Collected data
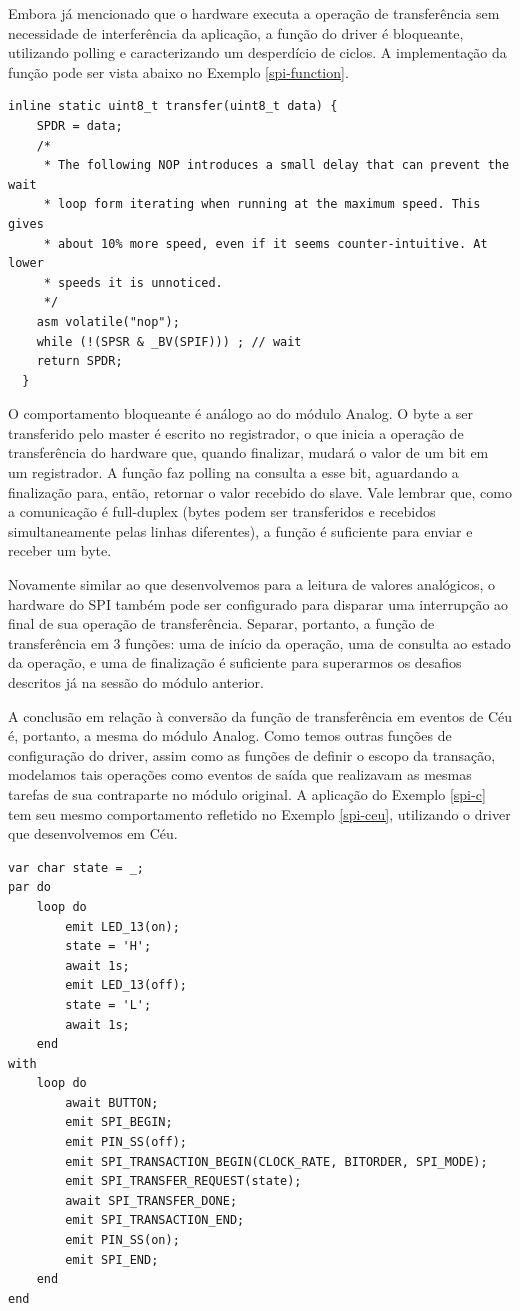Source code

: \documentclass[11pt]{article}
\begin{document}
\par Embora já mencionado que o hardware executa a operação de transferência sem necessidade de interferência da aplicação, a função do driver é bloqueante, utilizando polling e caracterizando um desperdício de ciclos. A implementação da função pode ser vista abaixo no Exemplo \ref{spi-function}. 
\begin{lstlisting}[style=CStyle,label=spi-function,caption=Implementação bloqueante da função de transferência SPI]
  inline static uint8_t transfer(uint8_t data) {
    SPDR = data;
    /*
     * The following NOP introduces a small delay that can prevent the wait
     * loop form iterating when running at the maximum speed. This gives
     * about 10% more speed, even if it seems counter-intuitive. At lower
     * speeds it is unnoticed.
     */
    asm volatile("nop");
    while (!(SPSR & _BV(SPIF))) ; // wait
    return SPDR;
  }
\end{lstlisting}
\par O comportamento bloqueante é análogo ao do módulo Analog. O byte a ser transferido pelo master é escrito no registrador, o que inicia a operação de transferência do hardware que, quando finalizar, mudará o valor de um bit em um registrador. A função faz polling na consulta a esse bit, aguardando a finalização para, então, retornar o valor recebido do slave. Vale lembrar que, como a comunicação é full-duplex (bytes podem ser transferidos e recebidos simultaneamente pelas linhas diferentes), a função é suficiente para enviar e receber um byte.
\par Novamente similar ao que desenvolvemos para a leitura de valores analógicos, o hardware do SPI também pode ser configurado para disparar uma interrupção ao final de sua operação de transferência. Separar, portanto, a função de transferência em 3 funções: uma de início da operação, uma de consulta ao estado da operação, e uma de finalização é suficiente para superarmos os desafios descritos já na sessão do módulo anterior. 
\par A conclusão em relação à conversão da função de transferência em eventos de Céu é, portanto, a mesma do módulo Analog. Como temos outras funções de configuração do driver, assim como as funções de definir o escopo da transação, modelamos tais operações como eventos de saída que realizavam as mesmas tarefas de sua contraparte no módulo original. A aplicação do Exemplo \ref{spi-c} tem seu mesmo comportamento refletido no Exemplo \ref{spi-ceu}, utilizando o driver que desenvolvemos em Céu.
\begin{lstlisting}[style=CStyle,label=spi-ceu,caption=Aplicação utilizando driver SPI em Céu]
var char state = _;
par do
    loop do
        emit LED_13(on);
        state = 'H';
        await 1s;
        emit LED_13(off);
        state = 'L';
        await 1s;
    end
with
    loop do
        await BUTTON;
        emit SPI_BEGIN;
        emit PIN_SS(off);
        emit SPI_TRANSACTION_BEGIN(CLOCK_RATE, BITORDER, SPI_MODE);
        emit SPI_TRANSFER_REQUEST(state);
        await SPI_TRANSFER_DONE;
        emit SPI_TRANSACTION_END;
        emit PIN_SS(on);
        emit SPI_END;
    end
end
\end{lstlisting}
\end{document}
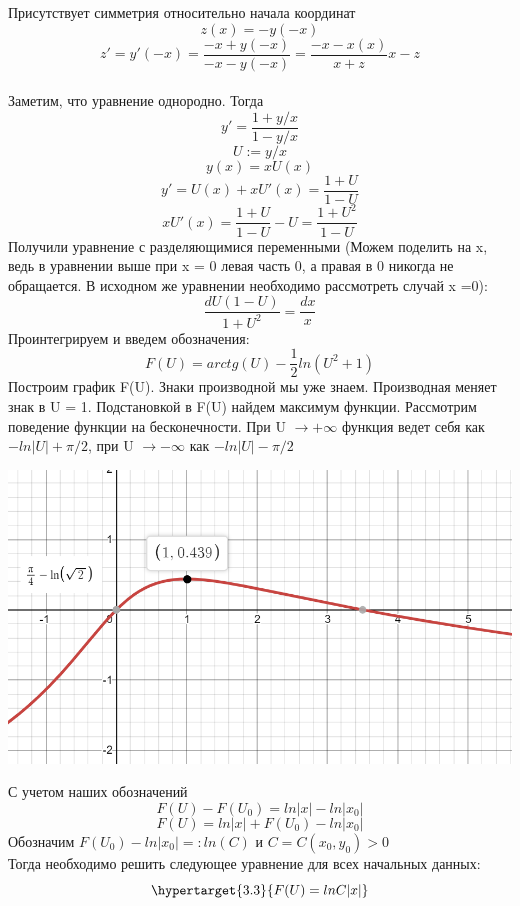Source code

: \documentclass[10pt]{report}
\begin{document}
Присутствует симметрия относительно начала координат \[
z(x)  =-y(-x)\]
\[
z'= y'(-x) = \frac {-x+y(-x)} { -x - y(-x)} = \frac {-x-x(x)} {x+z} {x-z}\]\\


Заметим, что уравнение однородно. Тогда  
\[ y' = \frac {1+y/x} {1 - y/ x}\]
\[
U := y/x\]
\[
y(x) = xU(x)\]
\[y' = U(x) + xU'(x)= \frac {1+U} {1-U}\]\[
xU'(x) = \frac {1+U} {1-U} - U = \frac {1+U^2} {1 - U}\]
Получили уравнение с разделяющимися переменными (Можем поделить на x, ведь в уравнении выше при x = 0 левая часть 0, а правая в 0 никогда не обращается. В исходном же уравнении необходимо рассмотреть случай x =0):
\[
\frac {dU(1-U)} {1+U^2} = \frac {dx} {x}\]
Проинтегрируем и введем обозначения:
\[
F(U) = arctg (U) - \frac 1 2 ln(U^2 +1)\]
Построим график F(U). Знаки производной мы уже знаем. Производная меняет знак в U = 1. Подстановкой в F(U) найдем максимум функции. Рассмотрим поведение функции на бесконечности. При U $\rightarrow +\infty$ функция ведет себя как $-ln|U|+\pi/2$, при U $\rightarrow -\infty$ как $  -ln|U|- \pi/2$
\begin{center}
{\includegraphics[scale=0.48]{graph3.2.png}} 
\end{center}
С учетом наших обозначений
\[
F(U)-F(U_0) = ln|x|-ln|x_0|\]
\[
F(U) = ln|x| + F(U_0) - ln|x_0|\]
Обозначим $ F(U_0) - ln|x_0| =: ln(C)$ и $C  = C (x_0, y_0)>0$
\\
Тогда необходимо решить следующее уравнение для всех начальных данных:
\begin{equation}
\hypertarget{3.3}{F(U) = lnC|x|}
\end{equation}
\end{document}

How to complete this task:
Exact copy, pictures excluded: every line above from the one containing "emit SPI_TRANSACTION_END;" to the one containing "F(U) = arctg (U) - \frac 1 2 ln(U^2 +1)\]", inclusive, and nothing more.

Response for this exercise:
        emit SPI_TRANSACTION_END;
        emit PIN_SS(on);
        emit SPI_END;
    end
end
\end{lstlisting}
\end{document}
Source code

: \documentclass[10pt]{report}
\begin{document}
Присутствует симметрия относительно начала координат \[
z(x)  =-y(-x)\]
\[
z'= y'(-x) = \frac {-x+y(-x)} { -x - y(-x)} = \frac {-x-x(x)} {x+z} {x-z}\]\\


Заметим, что уравнение однородно. Тогда  
\[ y' = \frac {1+y/x} {1 - y/ x}\]
\[
U := y/x\]
\[
y(x) = xU(x)\]
\[y' = U(x) + xU'(x)= \frac {1+U} {1-U}\]\[
xU'(x) = \frac {1+U} {1-U} - U = \frac {1+U^2} {1 - U}\]
Получили уравнение с разделяющимися переменными (Можем поделить на x, ведь в уравнении выше при x = 0 левая часть 0, а правая в 0 никогда не обращается. В исходном же уравнении необходимо рассмотреть случай x =0):
\[
\frac {dU(1-U)} {1+U^2} = \frac {dx} {x}\]
Проинтегрируем и введем обозначения:
\[
F(U) = arctg (U) - \frac 1 2 ln(U^2 +1)\]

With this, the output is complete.